1. YAZARLAR

  2. Aysu Basri Akter

  3. Vesayet rejimi gerçekliğimiz
Aysu Basri Akter

Aysu Basri Akter

Vesayet rejimi gerçekliğimiz

A+A-

Seçimin ardından Kıbrıs’ta daha iyi bir gelecek hayal eden herkes için şimdilik bahar tadında, balayı havasında geçen 1 haftanın ardından yavaş yavaş ülkenin sert gerçekleriyle yeniden yüzleşiyoruz.

Ama bu gerçekliklerin değişmesini istiyorsak, sorumluluğu tek bir kişiye, tek bir partiye ya da gruba yüklemek doğru değil.

Geçenlerde sosyal medyada önüme tam da durumumuza uygun düşen bir espri düştü;

Godot tutuklanmış!

Yıllardır sihirli değneğiyle her şeyi düzeltmesini beklediğimiz ilahi kahraman Godot’nun da hele Türkiye’deki siyasi iktidar yapısın düşündüğümüzde tutuklanmasından daha doğal bir şey olamaz.

Ama biz de buralarda bir Godot bekliyorsak, ya da O, yeni seçtiğimiz cumhurbaşkanıysa O’nun da hepimiz gibi serbest bir vesayet rejimi tutuklusu olduğunu hatırlamak ve bu süreçten ancak birlikte çıkabileceğimizi de hatırlamak gerekiyor.

Geleneksel olarak alışkanlığımız, vizyon geliştiremeyip, öngörü yaratamayıp, konu ancak genel toplum gündemine düştüğünde, haber olduğunda yani aslında süreç tamamlanmadığında tepki veriyor oluşumuz.

Bunun en açık iki örneğinden birini, Türkiye’den gelen su projesinde yaşadık.

Yapılan anlaşmanın içeriği ve gelecek kurgulaması yapılırken tek söz söylemeyen muhalefet ve iktidar partileri, proje tamamlanıp borular döşendikten sonra ancak vana açılmasının arifesinde tepki göstermeye başladı.

Bu aşamada da konu her zamanki gibi Türkiye suyuna hayran olanlarla Türkiye suyunu istemeyenler gibi sığ bir kutuplaşmada sıkışıp kaldı.

Oysa proje en başından, ihale süreçleri, işletim modelleri ve kullanım alanlarıyla uygunsuzluklar içeriyordu.

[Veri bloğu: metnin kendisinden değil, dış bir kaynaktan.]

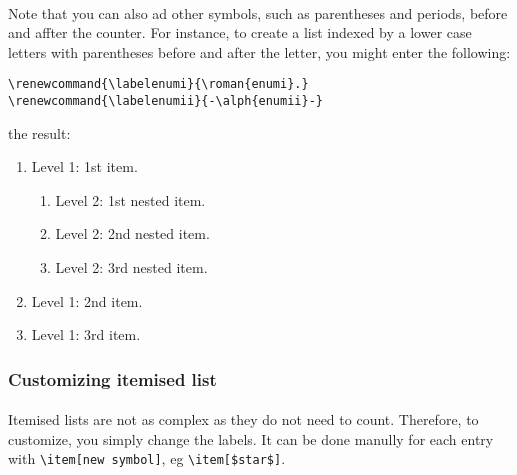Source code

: {\paragraph{}
Note that you can also ad other symbols, such as parentheses and periods,
before and affter the counter. For instance, to create a list indexed by
a lower case letters with parentheses before and after the letter, you
might enter the following:
\begin{verbatim}
\renewcommand{\labelenumi}{\roman{enumi}.}
\renewcommand{\labelenumii}{-\alph{enumii}-}
\end{verbatim}
the result:
\renewcommand{\labelenumi}{\roman{enumi}.}
\renewcommand{\labelenumii}{-\alph{enumii}-}
\begin{enumerate}
	\item Level 1: 1st item.
\begin{enumerate}
	\item Level 2: 1st nested item.
	\item Level 2: 2nd nested item.
	\item Level 2: 3rd nested item.
\end{enumerate}
	\item Level 1: 2nd item.
	\item Level 1: 3rd item.
\end{enumerate}

\subsubsection[Itemised lists]{Customizing itemised list}
\paragraph{}
Itemised lists are not as complex as they do not need to count. Therefore,
to customize, you simply change the labels. It can be done manully for each
entry with \verb|\item[new symbol]|, eg \verb|\item[$star$]|.
}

Ne var ki Türkiyeli bakanlar “size harup ağacı getireceğiz” derken, bizim yetkililerimiz bu suyu nasıl ve nerede daha verimli kullanabiliriz diye çalışma yapmamış ve yıllar içinde heba ettikleri doğal bitki örtüsü olan harubun utancını da yaşamamışlardı.

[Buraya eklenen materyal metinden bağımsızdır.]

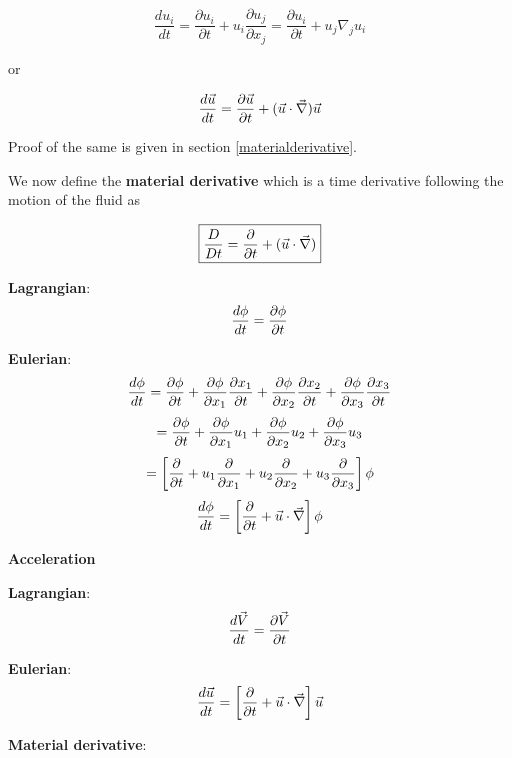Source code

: \begin{equation}
\frac{du_i}{dt} = \frac{\partial u_i}{\partial t} + u_i \frac{\partial u_j}{\partial x_j} = \frac{\partial u_i}{\partial t} + u_j \nabla_j u_i 
\end{equation} 

or

\begin{equation}
\frac{d\vec{u}}{dt} = \frac{\partial \vec{u}}{\partial t} + (\vec{u} \cdot \vec{\nabla}) \vec{u} 
\end{equation} 

Proof of the same is given in section \ref{materialderivative}.

We now define the {\bf material derivative} which is a time derivative following the motion of the fluid as 

\begin{equation}
\boxed{\frac{D}{Dt} = \frac{\partial}{\partial t} + (\vec{u} \cdot \vec{\nabla}) }
\end{equation} 


{\bf Lagrangian}:
$$ {d \phi \over d t} = {\partial \phi \over \partial t} $$

{\bf Eulerian}:
$$ {d \phi \over d t} = {\partial \phi \over \partial t} +  {\partial \phi \over \partial x_1} {\partial x_1 \over \partial t} + {\partial \phi \over \partial x_2} {\partial x_2 \over \partial t} + {\partial \phi \over \partial x_3} {\partial x_3 \over \partial t} $$
$$ = {\partial \phi \over \partial t} +  {\partial \phi \over \partial x_1} u_1 + {\partial \phi \over \partial x_2} u_2 + {\partial \phi \over \partial x_3} u_3 $$
$$ = \left[ {\partial \over \partial t} +  u_1 {\partial \over \partial x_1} + u_2 {\partial \over \partial x_2} + u_3 {\partial \over \partial x_3} \right] \phi $$
$$ {d \phi \over d t} = \left[ {\partial \over \partial t} + \vec{u} \cdot \vec{\nabla} \right] \phi $$


{\bf Acceleration}

{\bf Lagrangian}:
$$ {d \vec{V} \over d t} = {\partial \vec{V} \over \partial t} $$

{\bf Eulerian}:
$$ {d \vec{u} \over d t} = \left[ {\partial \over \partial t} + \vec{u} \cdot \vec{\nabla} \right] \vec{u} $$



{\bf Material derivative}:

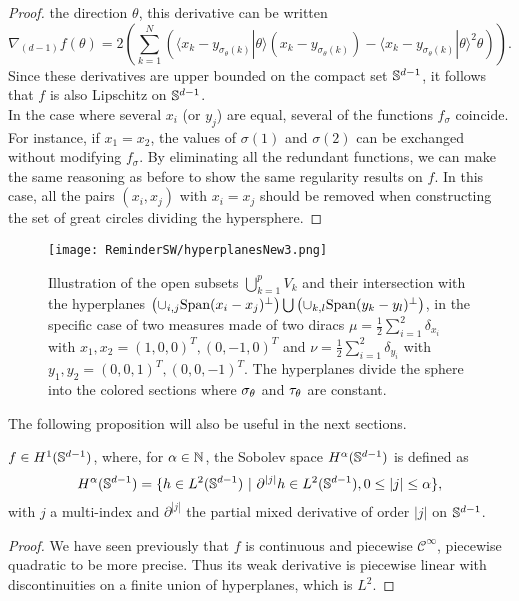 \begin{proof}
the direction
$\theta$, this derivative can be written
{\begin{equation}
  \nabla_{(d-1)} f (\theta) = 2 \left( \sum_{k = 1}^{N} \left( \langle x_{k} -
  y_{\sigma_\theta(k)} | \theta \rangle(x_{k} - y_{\sigma_\theta(k)} ) 
  -     \langle x_{k} -
  y_{\sigma_\theta(k)} | \theta \rangle ^2 \theta\right)\right).
  \label{eq:fderivative}
\end{equation}}
Since these derivatives are upper bounded on the compact set $\mathbb{S}^{d-1}$, it
follows that $f$ is also Lipschitz on  $\mathbb{S}^{d-1}$.\\
In the case where several $x_i$ (or $y_j$)  are equal,
several of the functions $f_\sigma$ coincide.  For instance, if $x_1 =
x_2$, the values of $\sigma(1)$ and $\sigma(2)$ can be exchanged
without modifying $f_\sigma$. By eliminating all the redundant
functions, we can make the same reasoning as before to show the same
regularity results on $f$.  In this case, all the pairs $(x_i,x_j)$
with $x_i = x_j$ should be
removed when constructing the set of great circles dividing the hypersphere.
\end{proof}


\begin{figure}[!h]
\begin{center}
\texttt{[image: ReminderSW/hyperplanesNew3.png]}
\caption{Illustration of the open subsets $\bigcup_{k=1}^p V_k$ and their intersection with the hyperplanes  $\left(\cup_{i,j} \text{Span}(x_i - x_j)^{\perp} \right)\bigcup \left(\cup_{k,l}\text{Span}(y_k -
y_l)^{\perp}\right)$, in the specific case of two measures made of two diracs 
{$\mu = \displaystyle\frac{1}{2} \sum\limits_{i = 1}^2 \delta_{x_i}$ with $ 
x_1,x_2 = (1,0,0)^T, (0,-1,0)^T$ and $\nu = 
\displaystyle\frac{1}{2}\sum\limits_{i = 1}^2 \delta_{y_i} $ with $y_1,y_2 = 
(0,0,1)^T,(0,0,-1)^T$}. The hyperplanes divide the sphere into the colored 
sections where $\sigma_{\theta}$ and $\tau_{\theta}$ are constant. 
}
\label{fig:hyperplanes}
\end{center}
\end{figure}

\noindent The following proposition will also be useful in the next sections.
\begin{Prop} \label{prop:Sobol}
  $f \in H^{1}(\mathbb{S}^{d-1})$, where, for $\alpha\in\mathbb{N}$, the Sobolev space $H^{\alpha}(\mathbb{S}^{d-1})$ is defined as~\citep{Hebey1996} 
  \[H^{\alpha}(\Sd) = \{ h\in L^2(\Sd)\ |\ \partial^{|j|}h\in L^2(\Sd), 0 \leq |j| \leq \alpha\},\]
with $j$ a multi-index and $\partial^{|j|}$ the partial mixed derivative of order $|j|$ on $\mathbb{S}^{d-1}$.
  \end{Prop}
  \begin{proof}
  We have seen previously that $f$ is continuous and piecewise $\mathcal{C}^{\infty}$, piecewise quadratic to be more precise. Thus its weak derivative is piecewise linear with discontinuities on a finite union of hyperplanes, which is $L^2$.
  \end{proof}


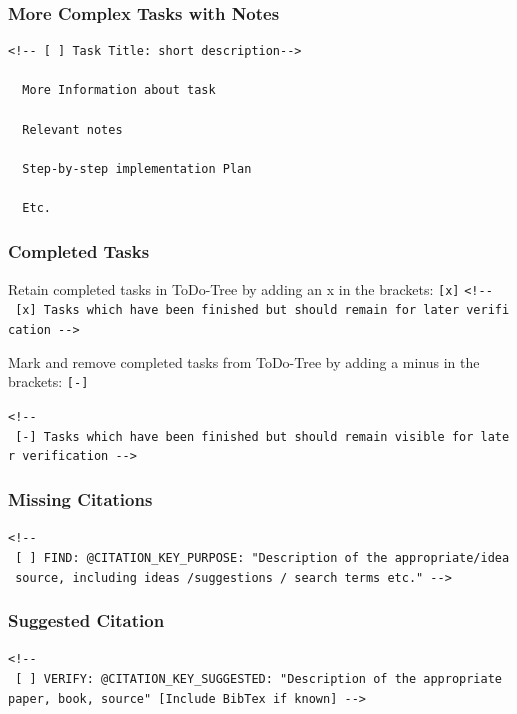 \documentclass[
  11pt,
  letterpaper,
]{book}
\begin{document}
\subsubsection*{More Complex Tasks with
Notes}\label{more-complex-tasks-with-notes}

\begin{verbatim}
<!-- [ ] Task Title: short description-->

  More Information about task

  Relevant notes

  Step-by-step implementation Plan

  Etc.
\end{verbatim}

\subsubsection*{Completed Tasks}\label{completed-tasks}

Retain completed tasks in ToDo-Tree by adding an x in the brackets:
\texttt{{[}x{]}}
\texttt{\textless{}!-\/-\ {[}x{]}\ Tasks\ which\ have\ been\ finished\ but\ should\ remain\ for\ later\ verification\ -\/-\textgreater{}}

Mark and remove completed tasks from ToDo-Tree by adding a minus in the
brackets: \texttt{{[}-{]}}

\texttt{\textless{}!-\/-\ {[}-{]}\ Tasks\ which\ have\ been\ finished\ but\ should\ remain\ visible\ for\ later\ verification\ -\/-\textgreater{}}

\subsubsection*{Missing Citations}\label{missing-citations}

\texttt{\textless{}!-\/-\ {[}\ {]}\ FIND:\ @CITATION\_KEY\_PURPOSE:\ "Description\ of\ the\ appropriate/idea\ source,\ including\ ideas\ /suggestions\ /\ search\ terms\ etc."\ -\/-\textgreater{}}

\subsubsection*{Suggested Citation}\label{suggested-citation}

\texttt{\textless{}!-\/-\ {[}\ {]}\ VERIFY:\ @CITATION\_KEY\_SUGGESTED:\ "Description\ of\ the\ appropriate\ paper,\ book,\ source"\ {[}Include\ BibTex\ if\ known{]}\ -\/-\textgreater{}}
\end{document}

Benzer tartışmayı külliye projesinde de yaşadık.

Projeyi iptal edemeyen, ideolojik modelini dönüştüremeyen yapı, sivil toplumu, iktidarı, iş dünyası ve muhalefetiyle hepimizin ortak yapısıdır.

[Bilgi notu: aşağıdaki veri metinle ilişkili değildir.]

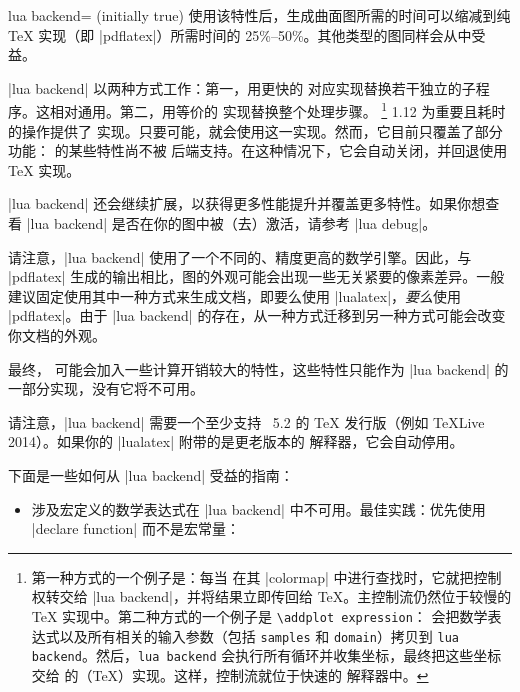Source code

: {\begin{pgfplotskey}{lua backend= (initially true)}
    使用该特性后，生成曲面图所需的时间可以缩减到纯 \TeX{} 实现（即 |pdflatex|）所需时间的 25\%--50\%。其他类型的图同样会从中受益。

    |lua backend| 以两种方式工作：第一，用更快的 \lua 对应实现替换若干独立的子程序。这相对通用。第二，用等价的 \lua 实现替换整个处理步骤。%
    \footnote{
        第一种方式的一个例子是：每当 \PGFPlots{} 在其 |colormap| 中进行查找时，它就把控制权转交给 |lua backend|，并将结果立即传回给 \TeX{}。主控制流仍然位于较慢的 \TeX{} 实现中。第二种方式的一个例子是 \texttt{\textbackslash addplot expression}：\PGFPlots{} 会把数学表达式以及所有相关的输入参数（包括 \texttt{samples} 和 \texttt{domain}）拷贝到 \texttt{lua backend}。然后，\texttt{lua backend} 会执行所有循环并收集坐标，最终把这些坐标交给 \pgfname{} 的（\TeX{}）实现。这样，控制流就位于快速的 \lua{} 解释器中。
    }
    \PGFPlots{} 1.12 为重要且耗时的操作提供了 \lua{} 实现。只要可能，就会使用这一实现。然而，它目前只覆盖了部分功能：\PGFPlots{} 的某些特性尚不被 \lua{} 后端支持。在这种情况下，它会自动关闭，并回退使用 \TeX{} 实现。

    |lua backend| 还会继续扩展，以获得更多性能提升并覆盖更多特性。如果你想查看 |lua backend| 是否在你的图中被（去）激活，请参考 |lua debug|。

    请注意，|lua backend| 使用了一个不同的、精度更高的数学引擎。因此，与 |pdflatex| 生成的输出相比，图的外观可能会出现一些无关紧要的像素差异。一般建议固定使用其中一种方式来生成文档，即要么使用 |lualatex|，\emph{要么}使用 |pdflatex|。由于 |lua backend| 的存在，从一种方式迁移到另一种方式可能会改变你文档的外观。

    最终，\PGFPlots{} 可能会加入一些计算开销较大的特性，这些特性只能作为 |lua backend| 的一部分实现，没有它将不可用。

    请注意，|lua backend| 需要一个至少支持 \lua~5.2 的 \TeX{} 发行版（例如 \TeX{}Live 2014）。如果你的 |lualatex| 附带的是更老版本的 \lua{} 解释器，它会自动停用。

    下面是一些如何从 |lua backend| 受益的指南：
    \begin{itemize}
        \item 涉及宏定义的数学表达式在 |lua backend| 中不可用。最佳实践：优先使用 |declare function| 而不是宏常量：
\begin{codeexample}[]
\end{codeexample}


\end{itemize}
\end{pgfplotskey}}

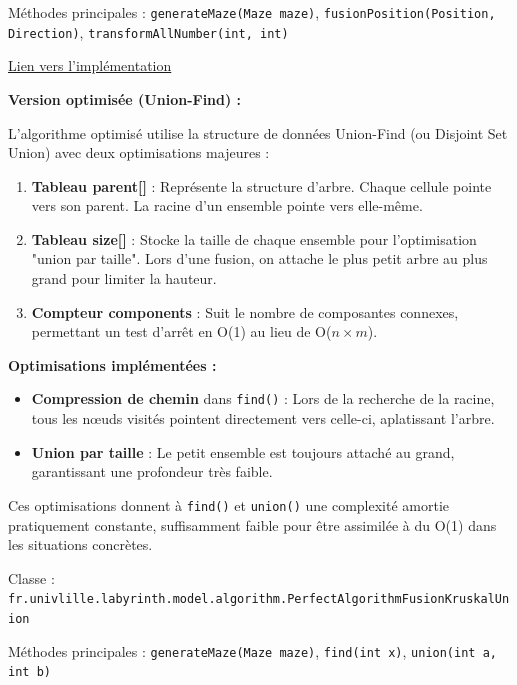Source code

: \documentclass{butexFR}
\begin{document}
Méthodes principales : \texttt{generateMaze(Maze maze)}, \texttt{fusionPosition(Position, Direction)}, \texttt{transformAllNumber(int, int)}

\href{https://gitlab.univ-lille.fr/sae302/2025/G2_SAE3.3/-/blob/master/labyrinth/src/main/java/fr/univlille/labyrinth/model/algorithm/PerfectAlgorithmRandomFusion.java?ref_type=heads}{Lien vers l'implémentation}

\textbf{Version optimisée (Union-Find) :}

L'algorithme optimisé utilise la structure de données Union-Find (ou Disjoint Set Union) avec deux optimisations majeures :

\begin{enumerate}
    \item \textbf{Tableau parent[]} : Représente la structure d'arbre. Chaque cellule pointe vers son parent. La racine d'un ensemble pointe vers elle-même.

    \item \textbf{Tableau size[]} : Stocke la taille de chaque ensemble pour l'optimisation "union par taille". Lors d'une fusion, on attache le plus petit arbre au plus grand pour limiter la hauteur.

    \item \textbf{Compteur components} : Suit le nombre de composantes connexes, permettant un test d'arrêt en O(1) au lieu de O($n \times m$).
\end{enumerate}

\textbf{Optimisations implémentées :}
\begin{itemize}
    \item \textbf{Compression de chemin} dans \texttt{find()} : Lors de la recherche de la racine, tous les nœuds visités pointent directement vers celle-ci, aplatissant l'arbre.

    \item \textbf{Union par taille} : Le petit ensemble est toujours attaché au grand, garantissant une profondeur très faible.
\end{itemize}

Ces optimisations donnent à \texttt{find()} et \texttt{union()} une complexité amortie pratiquement constante, suffisamment faible pour être assimilée à du O(1) dans les situations concrètes.

Classe : \texttt{fr.univlille.labyrinth.model.algorithm.PerfectAlgorithmFusionKruskalUnion}

Méthodes principales : \texttt{generateMaze(Maze maze)}, \texttt{find(int x)}, \texttt{union(int a, int b)}
\end{document}
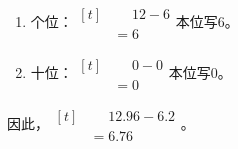 {\begin{enumerate}[leftmargin=1.7em,itemsep=5pt,topsep=0pt]
\item 个位：\(\begin{aligned}[t]&\phantom{={}}12-6\\&=6\end{aligned}\)\quad 本位写6。
\item 十位：\(\begin{aligned}[t]&\phantom{={}}0-0\\&=0\end{aligned}\)\quad 本位写0。
\end{enumerate}
\par\smallskip
因此，\(\begin{aligned}[t]&\phantom{={}}12.96-6.2\\&=6.76\end{aligned}\)。
\par\medskip

}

Şimdi bitmiş bir konu üzerinden tartışma zemini aramak sadece anlamsızdır.

Bugünlerde gündemimizde Telekomünikasyon Dairesi’nin özelleştirilmesi, ya da Türk Telekom’a devredilmesi ve yeni İlahiyat Koleji projesi var.

Her iki konu da yıllardır, her yıl yenilenen Türkiye-KKTC mali protokolünde yer alan konular.

Bunu hasır altı edip, karşı çıkarmış gibi yapmak sonuç getirmiyor.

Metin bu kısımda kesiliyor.